*GOAL OF THE EXERCISE*
The following data has a line with "the model to obtain" and a line with "With the SOTA". Write out exactly those lines and all the lines between them.

*RECORDS SUPPLIED*
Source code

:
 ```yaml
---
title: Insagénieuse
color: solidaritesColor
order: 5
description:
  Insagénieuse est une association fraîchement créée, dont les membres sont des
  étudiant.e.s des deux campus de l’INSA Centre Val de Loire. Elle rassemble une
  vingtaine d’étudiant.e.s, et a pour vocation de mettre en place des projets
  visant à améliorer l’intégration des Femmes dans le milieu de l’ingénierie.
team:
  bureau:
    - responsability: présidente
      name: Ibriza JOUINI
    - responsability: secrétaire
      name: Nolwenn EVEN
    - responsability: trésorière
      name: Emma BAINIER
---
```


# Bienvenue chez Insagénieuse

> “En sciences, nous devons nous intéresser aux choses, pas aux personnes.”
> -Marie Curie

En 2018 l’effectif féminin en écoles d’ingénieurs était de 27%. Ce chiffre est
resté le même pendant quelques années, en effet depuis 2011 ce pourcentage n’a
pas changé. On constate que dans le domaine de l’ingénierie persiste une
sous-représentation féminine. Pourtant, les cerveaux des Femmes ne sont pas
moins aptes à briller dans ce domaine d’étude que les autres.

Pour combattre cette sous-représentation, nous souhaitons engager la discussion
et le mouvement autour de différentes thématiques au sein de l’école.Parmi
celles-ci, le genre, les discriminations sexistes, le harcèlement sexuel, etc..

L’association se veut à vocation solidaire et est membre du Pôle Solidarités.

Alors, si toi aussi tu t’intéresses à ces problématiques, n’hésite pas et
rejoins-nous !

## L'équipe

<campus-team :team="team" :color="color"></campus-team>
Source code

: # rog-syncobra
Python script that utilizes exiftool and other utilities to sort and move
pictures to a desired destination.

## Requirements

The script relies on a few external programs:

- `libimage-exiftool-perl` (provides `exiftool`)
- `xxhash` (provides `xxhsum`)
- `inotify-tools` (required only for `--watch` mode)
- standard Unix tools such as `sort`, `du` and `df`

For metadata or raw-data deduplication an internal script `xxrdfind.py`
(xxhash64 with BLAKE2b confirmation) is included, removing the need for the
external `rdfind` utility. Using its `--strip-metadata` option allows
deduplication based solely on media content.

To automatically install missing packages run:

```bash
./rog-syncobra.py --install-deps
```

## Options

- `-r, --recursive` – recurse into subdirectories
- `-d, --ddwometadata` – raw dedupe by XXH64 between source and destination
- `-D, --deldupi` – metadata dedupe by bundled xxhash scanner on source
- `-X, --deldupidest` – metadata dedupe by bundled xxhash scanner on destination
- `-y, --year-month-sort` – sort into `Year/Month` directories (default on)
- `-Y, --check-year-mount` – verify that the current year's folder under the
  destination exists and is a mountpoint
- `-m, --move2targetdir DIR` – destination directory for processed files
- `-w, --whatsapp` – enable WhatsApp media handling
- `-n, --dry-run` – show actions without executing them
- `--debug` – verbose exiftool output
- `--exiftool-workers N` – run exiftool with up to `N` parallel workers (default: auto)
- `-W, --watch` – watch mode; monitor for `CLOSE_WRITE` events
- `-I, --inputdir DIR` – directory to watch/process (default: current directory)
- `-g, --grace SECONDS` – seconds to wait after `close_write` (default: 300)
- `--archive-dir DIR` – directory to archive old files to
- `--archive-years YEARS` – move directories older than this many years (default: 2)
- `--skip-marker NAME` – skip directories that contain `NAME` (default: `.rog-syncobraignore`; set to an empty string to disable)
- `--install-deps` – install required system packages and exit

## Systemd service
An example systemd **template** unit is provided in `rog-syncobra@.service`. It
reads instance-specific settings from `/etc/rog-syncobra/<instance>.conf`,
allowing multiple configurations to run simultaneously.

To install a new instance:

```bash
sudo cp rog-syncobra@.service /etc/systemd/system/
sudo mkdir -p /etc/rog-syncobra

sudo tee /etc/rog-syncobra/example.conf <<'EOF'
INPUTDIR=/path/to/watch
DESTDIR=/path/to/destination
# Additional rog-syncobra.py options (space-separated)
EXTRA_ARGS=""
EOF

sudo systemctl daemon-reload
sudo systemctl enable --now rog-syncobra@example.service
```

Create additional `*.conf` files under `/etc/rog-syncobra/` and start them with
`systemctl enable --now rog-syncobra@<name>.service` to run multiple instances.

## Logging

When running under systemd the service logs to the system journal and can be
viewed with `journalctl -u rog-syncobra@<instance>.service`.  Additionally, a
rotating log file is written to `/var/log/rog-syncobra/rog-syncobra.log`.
--
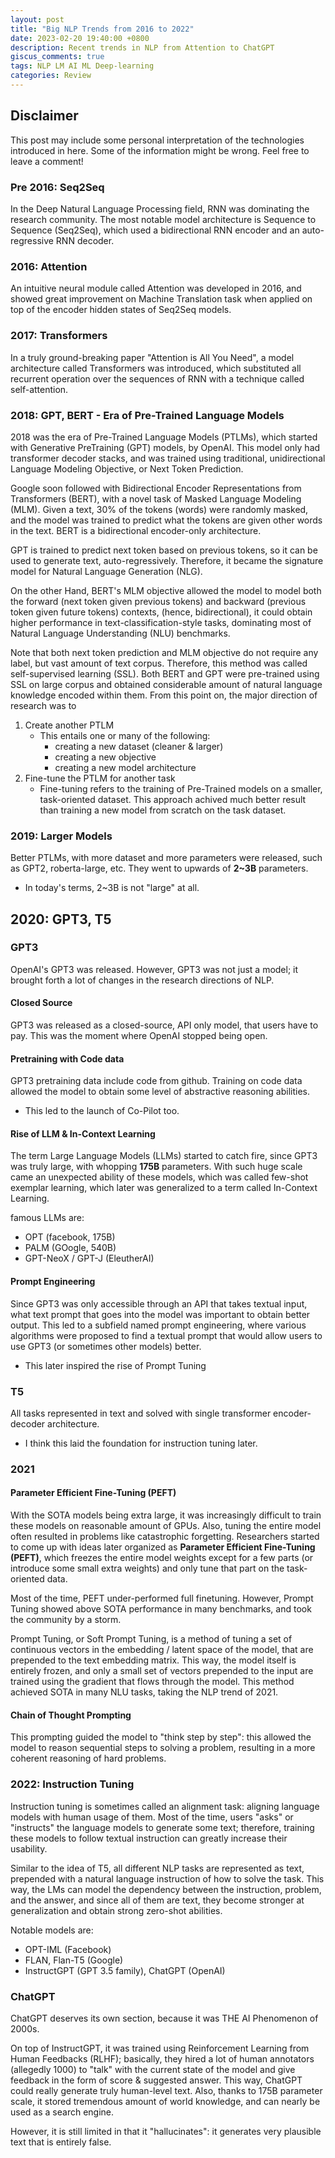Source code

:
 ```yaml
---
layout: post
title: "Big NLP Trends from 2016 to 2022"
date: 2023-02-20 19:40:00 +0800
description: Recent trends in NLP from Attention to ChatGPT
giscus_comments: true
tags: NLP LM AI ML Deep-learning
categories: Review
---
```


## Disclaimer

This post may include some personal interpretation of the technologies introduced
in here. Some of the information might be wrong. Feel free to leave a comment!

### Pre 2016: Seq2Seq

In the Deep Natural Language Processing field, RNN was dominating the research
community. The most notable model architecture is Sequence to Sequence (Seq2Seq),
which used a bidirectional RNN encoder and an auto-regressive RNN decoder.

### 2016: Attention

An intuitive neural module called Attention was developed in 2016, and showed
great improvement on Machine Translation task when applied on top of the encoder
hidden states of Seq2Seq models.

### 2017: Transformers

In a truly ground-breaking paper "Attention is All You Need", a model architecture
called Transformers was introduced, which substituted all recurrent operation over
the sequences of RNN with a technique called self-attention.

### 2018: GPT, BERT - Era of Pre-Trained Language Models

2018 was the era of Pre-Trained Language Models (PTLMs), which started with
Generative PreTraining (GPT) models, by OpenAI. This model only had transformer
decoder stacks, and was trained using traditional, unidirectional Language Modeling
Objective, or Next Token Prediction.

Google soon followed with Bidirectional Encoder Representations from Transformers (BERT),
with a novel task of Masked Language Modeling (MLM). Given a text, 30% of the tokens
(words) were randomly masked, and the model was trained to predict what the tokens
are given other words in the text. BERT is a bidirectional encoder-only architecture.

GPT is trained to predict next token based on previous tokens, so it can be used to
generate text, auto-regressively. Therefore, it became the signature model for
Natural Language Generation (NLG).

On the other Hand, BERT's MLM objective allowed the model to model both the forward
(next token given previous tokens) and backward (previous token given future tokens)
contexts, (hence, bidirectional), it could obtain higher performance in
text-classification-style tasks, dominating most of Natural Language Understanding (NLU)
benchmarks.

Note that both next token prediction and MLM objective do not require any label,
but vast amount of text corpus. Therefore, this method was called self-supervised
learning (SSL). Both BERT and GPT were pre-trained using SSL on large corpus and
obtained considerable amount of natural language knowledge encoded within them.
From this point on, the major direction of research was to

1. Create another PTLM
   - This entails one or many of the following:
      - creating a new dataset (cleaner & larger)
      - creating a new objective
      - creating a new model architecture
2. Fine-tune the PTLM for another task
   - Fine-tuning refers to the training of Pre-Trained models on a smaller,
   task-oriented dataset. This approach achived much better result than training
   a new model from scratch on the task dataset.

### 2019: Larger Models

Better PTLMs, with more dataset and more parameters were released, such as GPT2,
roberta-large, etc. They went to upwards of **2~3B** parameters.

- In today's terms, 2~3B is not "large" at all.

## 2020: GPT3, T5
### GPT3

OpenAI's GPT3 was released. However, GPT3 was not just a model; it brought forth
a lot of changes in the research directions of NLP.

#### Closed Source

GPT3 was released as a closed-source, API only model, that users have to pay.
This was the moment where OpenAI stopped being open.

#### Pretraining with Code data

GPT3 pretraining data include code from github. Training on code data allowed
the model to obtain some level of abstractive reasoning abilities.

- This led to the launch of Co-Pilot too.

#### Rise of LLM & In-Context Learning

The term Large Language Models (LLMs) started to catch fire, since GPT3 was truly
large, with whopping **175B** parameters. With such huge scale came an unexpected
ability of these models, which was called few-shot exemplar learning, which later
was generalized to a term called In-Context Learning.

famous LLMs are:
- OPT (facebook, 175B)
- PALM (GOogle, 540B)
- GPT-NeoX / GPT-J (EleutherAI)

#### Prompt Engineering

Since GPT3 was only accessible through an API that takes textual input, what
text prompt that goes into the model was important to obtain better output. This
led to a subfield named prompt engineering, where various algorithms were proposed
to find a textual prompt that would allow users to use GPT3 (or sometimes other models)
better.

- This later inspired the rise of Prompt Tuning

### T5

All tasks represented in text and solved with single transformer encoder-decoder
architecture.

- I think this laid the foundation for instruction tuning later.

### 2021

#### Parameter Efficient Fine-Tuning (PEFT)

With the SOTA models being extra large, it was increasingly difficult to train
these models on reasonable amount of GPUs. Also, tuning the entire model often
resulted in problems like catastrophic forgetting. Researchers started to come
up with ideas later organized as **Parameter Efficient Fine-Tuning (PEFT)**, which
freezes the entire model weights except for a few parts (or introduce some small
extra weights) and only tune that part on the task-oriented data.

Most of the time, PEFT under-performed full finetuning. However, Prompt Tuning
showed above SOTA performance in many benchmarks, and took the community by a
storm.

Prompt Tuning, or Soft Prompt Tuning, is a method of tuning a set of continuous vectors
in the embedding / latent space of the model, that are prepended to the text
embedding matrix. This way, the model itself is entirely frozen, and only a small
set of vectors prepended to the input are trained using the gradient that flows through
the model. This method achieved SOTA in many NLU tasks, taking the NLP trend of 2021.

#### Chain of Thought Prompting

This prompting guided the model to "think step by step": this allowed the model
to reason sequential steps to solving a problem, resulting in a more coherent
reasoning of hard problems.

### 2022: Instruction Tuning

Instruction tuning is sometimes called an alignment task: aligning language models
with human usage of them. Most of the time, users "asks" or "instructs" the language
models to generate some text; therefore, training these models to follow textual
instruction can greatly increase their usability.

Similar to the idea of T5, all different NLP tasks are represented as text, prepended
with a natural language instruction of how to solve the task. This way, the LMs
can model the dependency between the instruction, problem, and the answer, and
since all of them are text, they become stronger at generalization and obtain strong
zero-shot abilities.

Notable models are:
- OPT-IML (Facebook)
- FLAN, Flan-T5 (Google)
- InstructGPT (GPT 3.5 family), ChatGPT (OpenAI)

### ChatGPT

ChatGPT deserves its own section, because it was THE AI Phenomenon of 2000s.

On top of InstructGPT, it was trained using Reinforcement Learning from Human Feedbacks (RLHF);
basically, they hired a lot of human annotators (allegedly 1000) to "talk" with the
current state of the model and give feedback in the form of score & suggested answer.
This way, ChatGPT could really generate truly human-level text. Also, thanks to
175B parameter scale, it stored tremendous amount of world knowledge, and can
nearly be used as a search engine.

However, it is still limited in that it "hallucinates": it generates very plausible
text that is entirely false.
* * *
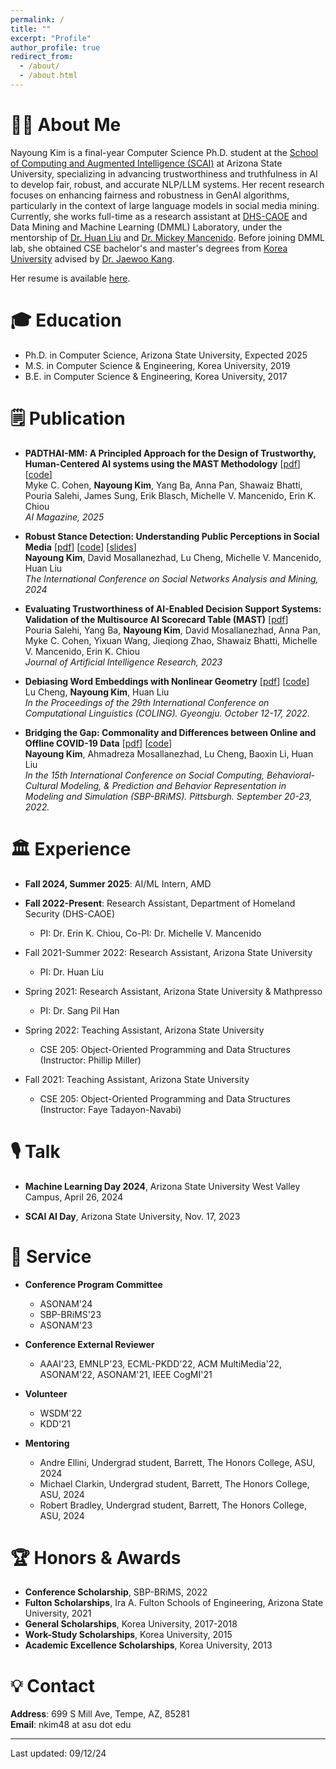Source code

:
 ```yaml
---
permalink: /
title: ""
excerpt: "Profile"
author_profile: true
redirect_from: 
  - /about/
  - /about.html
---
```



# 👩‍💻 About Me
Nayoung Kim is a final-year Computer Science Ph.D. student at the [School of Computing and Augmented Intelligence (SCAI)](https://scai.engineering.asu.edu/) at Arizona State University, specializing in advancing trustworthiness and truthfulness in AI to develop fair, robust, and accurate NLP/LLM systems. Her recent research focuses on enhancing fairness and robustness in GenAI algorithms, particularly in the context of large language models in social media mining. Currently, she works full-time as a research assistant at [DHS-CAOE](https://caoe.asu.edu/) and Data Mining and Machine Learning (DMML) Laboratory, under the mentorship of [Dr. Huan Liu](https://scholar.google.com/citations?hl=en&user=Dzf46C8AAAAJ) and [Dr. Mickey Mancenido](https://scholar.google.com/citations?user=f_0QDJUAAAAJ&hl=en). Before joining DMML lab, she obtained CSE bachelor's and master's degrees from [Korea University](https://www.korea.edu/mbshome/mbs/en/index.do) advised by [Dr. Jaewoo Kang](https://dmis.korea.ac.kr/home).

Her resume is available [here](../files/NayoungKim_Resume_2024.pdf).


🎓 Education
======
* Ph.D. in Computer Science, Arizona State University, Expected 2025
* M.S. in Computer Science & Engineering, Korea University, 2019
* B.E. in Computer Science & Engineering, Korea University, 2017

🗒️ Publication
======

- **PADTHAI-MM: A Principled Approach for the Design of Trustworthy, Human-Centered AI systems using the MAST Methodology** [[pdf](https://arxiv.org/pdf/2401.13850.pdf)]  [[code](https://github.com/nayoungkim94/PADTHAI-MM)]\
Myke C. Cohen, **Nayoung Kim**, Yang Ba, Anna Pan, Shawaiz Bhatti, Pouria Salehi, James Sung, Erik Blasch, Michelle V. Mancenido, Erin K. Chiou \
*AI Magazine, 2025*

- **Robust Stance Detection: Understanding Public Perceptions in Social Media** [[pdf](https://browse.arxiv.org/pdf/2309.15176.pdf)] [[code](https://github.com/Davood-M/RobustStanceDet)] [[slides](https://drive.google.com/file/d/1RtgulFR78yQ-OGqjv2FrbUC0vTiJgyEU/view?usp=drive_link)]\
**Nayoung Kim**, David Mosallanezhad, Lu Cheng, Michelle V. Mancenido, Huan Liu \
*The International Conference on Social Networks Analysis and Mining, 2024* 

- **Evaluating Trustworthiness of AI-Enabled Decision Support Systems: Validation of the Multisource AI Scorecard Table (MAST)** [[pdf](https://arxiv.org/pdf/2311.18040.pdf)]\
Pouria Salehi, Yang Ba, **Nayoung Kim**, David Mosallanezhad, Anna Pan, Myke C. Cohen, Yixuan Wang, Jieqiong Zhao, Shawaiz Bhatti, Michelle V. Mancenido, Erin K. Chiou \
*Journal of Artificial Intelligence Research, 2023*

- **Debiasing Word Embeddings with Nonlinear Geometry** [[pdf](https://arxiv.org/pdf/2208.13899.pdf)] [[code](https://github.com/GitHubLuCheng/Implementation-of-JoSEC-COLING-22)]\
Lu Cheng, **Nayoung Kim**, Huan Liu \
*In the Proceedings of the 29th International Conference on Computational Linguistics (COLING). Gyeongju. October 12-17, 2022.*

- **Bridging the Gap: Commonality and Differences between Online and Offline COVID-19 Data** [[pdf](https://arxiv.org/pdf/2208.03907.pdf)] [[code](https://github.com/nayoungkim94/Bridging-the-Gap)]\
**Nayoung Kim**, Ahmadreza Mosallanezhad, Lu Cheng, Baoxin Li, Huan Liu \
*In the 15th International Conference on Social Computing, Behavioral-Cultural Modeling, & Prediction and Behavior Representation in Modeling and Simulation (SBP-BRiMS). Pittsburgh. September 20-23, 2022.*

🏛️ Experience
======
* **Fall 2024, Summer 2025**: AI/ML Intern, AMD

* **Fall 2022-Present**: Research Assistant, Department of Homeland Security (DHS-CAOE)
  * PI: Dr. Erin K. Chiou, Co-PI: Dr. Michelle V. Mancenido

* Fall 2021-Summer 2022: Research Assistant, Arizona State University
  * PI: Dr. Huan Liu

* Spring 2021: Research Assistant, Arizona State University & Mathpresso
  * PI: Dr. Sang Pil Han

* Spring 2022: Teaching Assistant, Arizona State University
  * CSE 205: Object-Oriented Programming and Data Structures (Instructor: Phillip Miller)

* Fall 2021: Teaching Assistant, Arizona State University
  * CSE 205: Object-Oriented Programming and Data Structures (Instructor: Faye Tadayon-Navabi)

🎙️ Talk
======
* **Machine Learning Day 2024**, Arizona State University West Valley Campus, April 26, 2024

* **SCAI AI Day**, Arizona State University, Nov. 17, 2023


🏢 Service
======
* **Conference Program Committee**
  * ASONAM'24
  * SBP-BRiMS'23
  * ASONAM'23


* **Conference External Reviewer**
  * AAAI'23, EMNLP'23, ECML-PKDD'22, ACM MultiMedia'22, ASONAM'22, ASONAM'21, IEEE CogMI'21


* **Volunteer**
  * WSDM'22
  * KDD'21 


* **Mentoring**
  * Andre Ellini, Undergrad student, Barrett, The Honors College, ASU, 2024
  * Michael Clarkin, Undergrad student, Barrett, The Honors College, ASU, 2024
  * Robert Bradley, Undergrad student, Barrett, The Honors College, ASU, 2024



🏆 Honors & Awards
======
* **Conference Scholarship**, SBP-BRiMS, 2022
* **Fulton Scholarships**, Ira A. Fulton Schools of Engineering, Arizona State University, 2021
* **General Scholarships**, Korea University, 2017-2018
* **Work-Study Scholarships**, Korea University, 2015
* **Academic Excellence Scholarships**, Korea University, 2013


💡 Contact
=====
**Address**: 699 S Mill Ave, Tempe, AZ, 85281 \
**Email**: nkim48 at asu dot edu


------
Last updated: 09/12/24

*TASK ANSWER*
the model to obtain some level of abstractive reasoning abilities.

- This led to the launch of Co-Pilot too.

#### Rise of LLM & In-Context Learning

The term Large Language Models (LLMs) started to catch fire, since GPT3 was truly
large, with whopping **175B** parameters. With such huge scale came an unexpected
ability of these models, which was called few-shot exemplar learning, which later
was generalized to a term called In-Context Learning.

famous LLMs are:
- OPT (facebook, 175B)
- PALM (GOogle, 540B)
- GPT-NeoX / GPT-J (EleutherAI)

#### Prompt Engineering

Since GPT3 was only accessible through an API that takes textual input, what
text prompt that goes into the model was important to obtain better output. This
led to a subfield named prompt engineering, where various algorithms were proposed
to find a textual prompt that would allow users to use GPT3 (or sometimes other models)
better.

- This later inspired the rise of Prompt Tuning

### T5

All tasks represented in text and solved with single transformer encoder-decoder
architecture.

- I think this laid the foundation for instruction tuning later.

### 2021

#### Parameter Efficient Fine-Tuning (PEFT)

With the SOTA models being extra large, it was increasingly difficult to train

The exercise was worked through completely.